### [Work request]
Nothing but the lines from the one with "想了一下未来的更新方向：" through the end of the records below should be written out, and each must match word for word.

### [Data for this exercise]
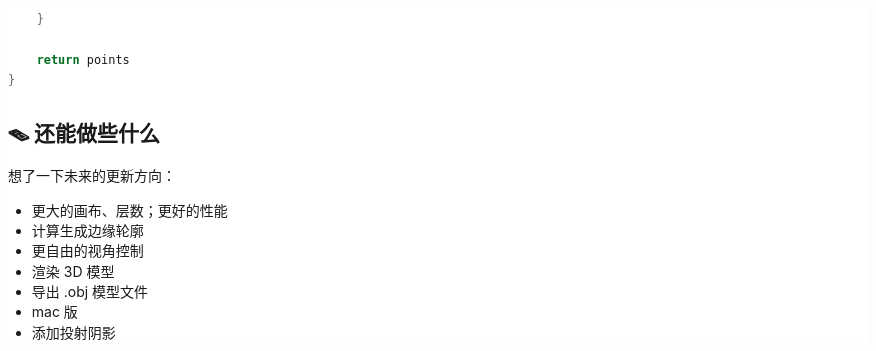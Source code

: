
 ```swift
    }
    
    return points
}
```

## 🪤 还能做些什么

想了一下未来的更新方向：

* 更大的画布、层数；更好的性能
* 计算生成边缘轮廓
* 更自由的视角控制
* 渲染 3D 模型
* 导出 .obj 模型文件
* mac 版
* 添加投射阴影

### [Output below]
想了一下未来的更新方向：

* 更大的画布、层数；更好的性能
* 计算生成边缘轮廓
* 更自由的视角控制
* 渲染 3D 模型
* 导出 .obj 模型文件
* mac 版
* 添加投射阴影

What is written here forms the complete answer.